§ YOUR OBJECTIVE: Only the text of the records below belongs in the answer, copied exactly, with pictures omitted.

§ WORKING DATA:
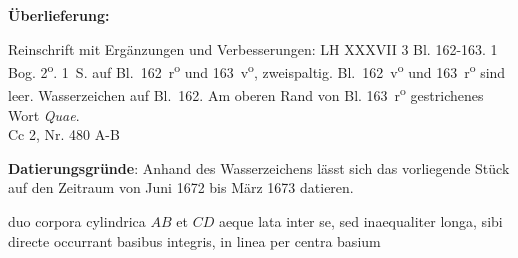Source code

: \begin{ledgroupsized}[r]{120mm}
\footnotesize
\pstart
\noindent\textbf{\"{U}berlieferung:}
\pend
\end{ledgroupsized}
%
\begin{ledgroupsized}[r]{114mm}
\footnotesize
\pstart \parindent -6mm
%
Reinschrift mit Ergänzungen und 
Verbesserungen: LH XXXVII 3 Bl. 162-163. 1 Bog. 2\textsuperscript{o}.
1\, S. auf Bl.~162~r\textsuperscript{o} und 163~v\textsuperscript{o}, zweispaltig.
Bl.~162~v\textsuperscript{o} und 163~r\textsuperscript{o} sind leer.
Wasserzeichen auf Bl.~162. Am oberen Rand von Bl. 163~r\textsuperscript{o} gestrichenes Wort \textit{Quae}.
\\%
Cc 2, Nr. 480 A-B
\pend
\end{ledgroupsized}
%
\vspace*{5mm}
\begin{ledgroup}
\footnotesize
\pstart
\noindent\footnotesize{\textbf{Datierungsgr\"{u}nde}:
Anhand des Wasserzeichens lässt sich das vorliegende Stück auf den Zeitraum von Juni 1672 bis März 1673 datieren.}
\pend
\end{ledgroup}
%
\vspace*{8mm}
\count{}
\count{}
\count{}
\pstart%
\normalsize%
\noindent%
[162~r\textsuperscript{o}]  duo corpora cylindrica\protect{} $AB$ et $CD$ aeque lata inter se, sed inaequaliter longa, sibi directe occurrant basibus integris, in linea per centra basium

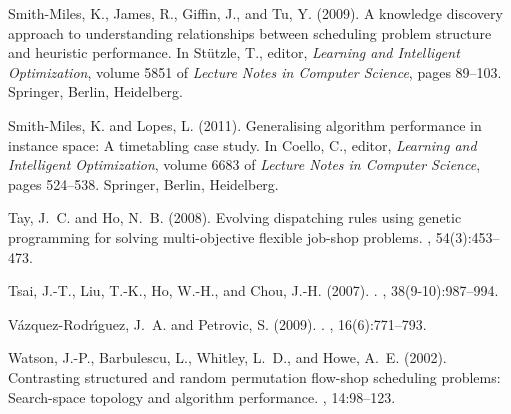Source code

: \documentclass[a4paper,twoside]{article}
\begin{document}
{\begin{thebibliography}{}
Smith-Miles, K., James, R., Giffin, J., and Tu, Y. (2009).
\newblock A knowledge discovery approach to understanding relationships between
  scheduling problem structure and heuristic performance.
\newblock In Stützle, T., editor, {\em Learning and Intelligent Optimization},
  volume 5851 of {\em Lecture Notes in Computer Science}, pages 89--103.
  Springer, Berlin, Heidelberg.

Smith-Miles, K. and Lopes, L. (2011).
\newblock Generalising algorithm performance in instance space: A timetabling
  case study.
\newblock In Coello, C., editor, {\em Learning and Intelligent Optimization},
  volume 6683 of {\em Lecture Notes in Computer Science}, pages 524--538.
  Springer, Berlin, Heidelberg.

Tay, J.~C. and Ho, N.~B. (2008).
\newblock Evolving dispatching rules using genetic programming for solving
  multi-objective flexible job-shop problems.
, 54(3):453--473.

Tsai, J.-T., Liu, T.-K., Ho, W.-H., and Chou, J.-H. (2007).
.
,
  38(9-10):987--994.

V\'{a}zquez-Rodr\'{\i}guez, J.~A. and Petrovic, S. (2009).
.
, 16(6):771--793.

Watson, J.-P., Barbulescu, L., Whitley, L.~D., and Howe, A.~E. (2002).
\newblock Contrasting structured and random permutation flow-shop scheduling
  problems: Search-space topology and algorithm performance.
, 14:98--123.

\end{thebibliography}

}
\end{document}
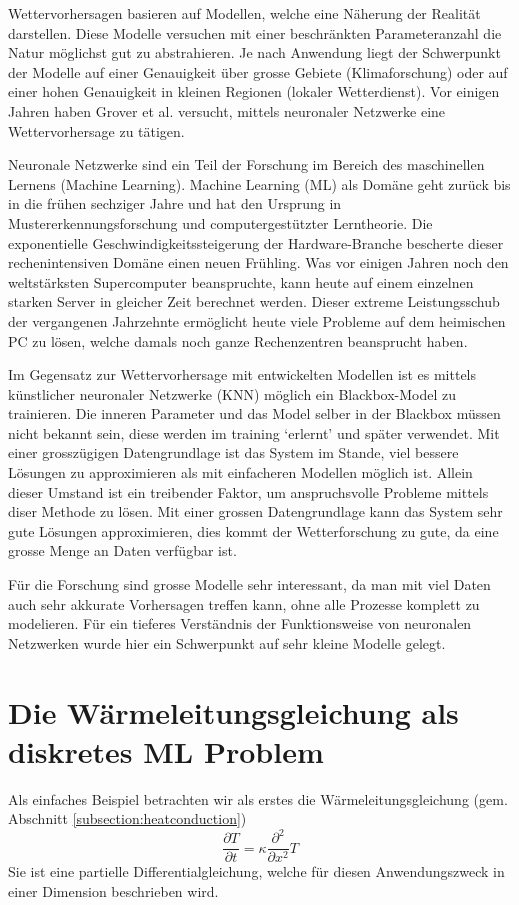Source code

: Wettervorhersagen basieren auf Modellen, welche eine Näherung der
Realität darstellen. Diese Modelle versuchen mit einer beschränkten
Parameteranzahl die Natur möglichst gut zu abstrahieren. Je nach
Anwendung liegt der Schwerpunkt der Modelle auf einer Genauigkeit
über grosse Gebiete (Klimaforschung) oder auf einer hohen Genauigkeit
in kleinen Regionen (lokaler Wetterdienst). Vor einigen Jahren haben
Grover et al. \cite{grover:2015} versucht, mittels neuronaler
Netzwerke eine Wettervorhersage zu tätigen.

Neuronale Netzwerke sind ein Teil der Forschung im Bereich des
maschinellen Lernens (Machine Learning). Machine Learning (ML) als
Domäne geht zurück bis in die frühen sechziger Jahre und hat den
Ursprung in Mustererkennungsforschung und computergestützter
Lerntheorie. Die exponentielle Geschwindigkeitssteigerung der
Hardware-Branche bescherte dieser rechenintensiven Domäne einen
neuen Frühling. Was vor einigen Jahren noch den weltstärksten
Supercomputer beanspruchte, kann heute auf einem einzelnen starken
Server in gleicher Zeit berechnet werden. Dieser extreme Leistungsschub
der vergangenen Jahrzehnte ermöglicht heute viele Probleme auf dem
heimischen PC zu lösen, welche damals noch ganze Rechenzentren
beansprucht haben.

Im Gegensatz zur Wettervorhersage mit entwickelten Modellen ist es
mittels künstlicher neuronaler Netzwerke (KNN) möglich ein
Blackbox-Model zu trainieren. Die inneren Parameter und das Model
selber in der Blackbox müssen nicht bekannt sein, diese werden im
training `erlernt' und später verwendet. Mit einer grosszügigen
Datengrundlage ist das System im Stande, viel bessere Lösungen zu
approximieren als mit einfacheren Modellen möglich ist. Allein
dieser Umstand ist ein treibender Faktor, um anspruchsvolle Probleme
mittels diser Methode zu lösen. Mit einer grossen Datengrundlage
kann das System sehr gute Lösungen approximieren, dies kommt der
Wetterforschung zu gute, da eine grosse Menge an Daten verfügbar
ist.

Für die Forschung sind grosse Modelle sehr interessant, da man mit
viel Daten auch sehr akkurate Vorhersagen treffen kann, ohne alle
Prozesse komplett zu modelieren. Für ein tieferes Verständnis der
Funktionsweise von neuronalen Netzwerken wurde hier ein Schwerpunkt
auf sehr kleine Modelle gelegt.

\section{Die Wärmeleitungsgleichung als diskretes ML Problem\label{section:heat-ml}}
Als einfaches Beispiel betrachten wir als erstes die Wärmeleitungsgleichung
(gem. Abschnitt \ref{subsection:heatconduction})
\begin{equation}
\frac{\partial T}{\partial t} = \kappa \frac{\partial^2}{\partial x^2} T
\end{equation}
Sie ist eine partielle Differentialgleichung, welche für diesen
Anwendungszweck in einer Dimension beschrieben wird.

§ RESPONSE TO THIS EXERCISE:
Source code

: \begin{ledgroupsized}[r]{120mm}
\footnotesize
\pstart
\noindent\textbf{\"{U}berlieferung:}
\pend
\end{ledgroupsized}
%
\begin{ledgroupsized}[r]{114mm}
\footnotesize
\pstart \parindent -6mm
%
Reinschrift mit Ergänzungen und 
Verbesserungen: LH XXXVII 3 Bl. 162-163. 1 Bog. 2\textsuperscript{o}.
1\, S. auf Bl.~162~r\textsuperscript{o} und 163~v\textsuperscript{o}, zweispaltig.
Bl.~162~v\textsuperscript{o} und 163~r\textsuperscript{o} sind leer.
Wasserzeichen auf Bl.~162. Am oberen Rand von Bl. 163~r\textsuperscript{o} gestrichenes Wort \textit{Quae}.
\\%
Cc 2, Nr. 480 A-B
\pend
\end{ledgroupsized}
%
\vspace*{5mm}
\begin{ledgroup}
\footnotesize
\pstart
\noindent\footnotesize{\textbf{Datierungsgr\"{u}nde}:
Anhand des Wasserzeichens lässt sich das vorliegende Stück auf den Zeitraum von Juni 1672 bis März 1673 datieren.}
\pend
\end{ledgroup}
%
\vspace*{8mm}
\count{}
\count{}
\count{}
\pstart%
\normalsize%
\noindent%
[162~r\textsuperscript{o}]  duo corpora cylindrica\protect{} $AB$ et $CD$ aeque lata inter se, sed inaequaliter longa, sibi directe occurrant basibus integris, in linea per centra basium

Source code

: \documentclass[a4paper,twoside]{article}
\begin{document}
{\begin{thebibliography}{}
Smith-Miles, K., James, R., Giffin, J., and Tu, Y. (2009).
\newblock A knowledge discovery approach to understanding relationships between
  scheduling problem structure and heuristic performance.
\newblock In Stützle, T., editor, {\em Learning and Intelligent Optimization},
  volume 5851 of {\em Lecture Notes in Computer Science}, pages 89--103.
  Springer, Berlin, Heidelberg.

Smith-Miles, K. and Lopes, L. (2011).
\newblock Generalising algorithm performance in instance space: A timetabling
  case study.
\newblock In Coello, C., editor, {\em Learning and Intelligent Optimization},
  volume 6683 of {\em Lecture Notes in Computer Science}, pages 524--538.
  Springer, Berlin, Heidelberg.

Tay, J.~C. and Ho, N.~B. (2008).
\newblock Evolving dispatching rules using genetic programming for solving
  multi-objective flexible job-shop problems.
, 54(3):453--473.

Tsai, J.-T., Liu, T.-K., Ho, W.-H., and Chou, J.-H. (2007).
.
,
  38(9-10):987--994.

V\'{a}zquez-Rodr\'{\i}guez, J.~A. and Petrovic, S. (2009).
.
, 16(6):771--793.

Watson, J.-P., Barbulescu, L., Whitley, L.~D., and Howe, A.~E. (2002).
\newblock Contrasting structured and random permutation flow-shop scheduling
  problems: Search-space topology and algorithm performance.
, 14:98--123.

\end{thebibliography}

}
\end{document}
Source code

: Wettervorhersagen basieren auf Modellen, welche eine Näherung der
Realität darstellen. Diese Modelle versuchen mit einer beschränkten
Parameteranzahl die Natur möglichst gut zu abstrahieren. Je nach
Anwendung liegt der Schwerpunkt der Modelle auf einer Genauigkeit
über grosse Gebiete (Klimaforschung) oder auf einer hohen Genauigkeit
in kleinen Regionen (lokaler Wetterdienst). Vor einigen Jahren haben
Grover et al. \cite{grover:2015} versucht, mittels neuronaler
Netzwerke eine Wettervorhersage zu tätigen.

Neuronale Netzwerke sind ein Teil der Forschung im Bereich des
maschinellen Lernens (Machine Learning). Machine Learning (ML) als
Domäne geht zurück bis in die frühen sechziger Jahre und hat den
Ursprung in Mustererkennungsforschung und computergestützter
Lerntheorie. Die exponentielle Geschwindigkeitssteigerung der
Hardware-Branche bescherte dieser rechenintensiven Domäne einen
neuen Frühling. Was vor einigen Jahren noch den weltstärksten
Supercomputer beanspruchte, kann heute auf einem einzelnen starken
Server in gleicher Zeit berechnet werden. Dieser extreme Leistungsschub
der vergangenen Jahrzehnte ermöglicht heute viele Probleme auf dem
heimischen PC zu lösen, welche damals noch ganze Rechenzentren
beansprucht haben.

Im Gegensatz zur Wettervorhersage mit entwickelten Modellen ist es
mittels künstlicher neuronaler Netzwerke (KNN) möglich ein
Blackbox-Model zu trainieren. Die inneren Parameter und das Model
selber in der Blackbox müssen nicht bekannt sein, diese werden im
training `erlernt' und später verwendet. Mit einer grosszügigen
Datengrundlage ist das System im Stande, viel bessere Lösungen zu
approximieren als mit einfacheren Modellen möglich ist. Allein
dieser Umstand ist ein treibender Faktor, um anspruchsvolle Probleme
mittels diser Methode zu lösen. Mit einer grossen Datengrundlage
kann das System sehr gute Lösungen approximieren, dies kommt der
Wetterforschung zu gute, da eine grosse Menge an Daten verfügbar
ist.

Für die Forschung sind grosse Modelle sehr interessant, da man mit
viel Daten auch sehr akkurate Vorhersagen treffen kann, ohne alle
Prozesse komplett zu modelieren. Für ein tieferes Verständnis der
Funktionsweise von neuronalen Netzwerken wurde hier ein Schwerpunkt
auf sehr kleine Modelle gelegt.

\section{Die Wärmeleitungsgleichung als diskretes ML Problem\label{section:heat-ml}}
Als einfaches Beispiel betrachten wir als erstes die Wärmeleitungsgleichung
(gem. Abschnitt \ref{subsection:heatconduction})
\begin{equation}
\frac{\partial T}{\partial t} = \kappa \frac{\partial^2}{\partial x^2} T
\end{equation}
Sie ist eine partielle Differentialgleichung, welche für diesen
Anwendungszweck in einer Dimension beschrieben wird.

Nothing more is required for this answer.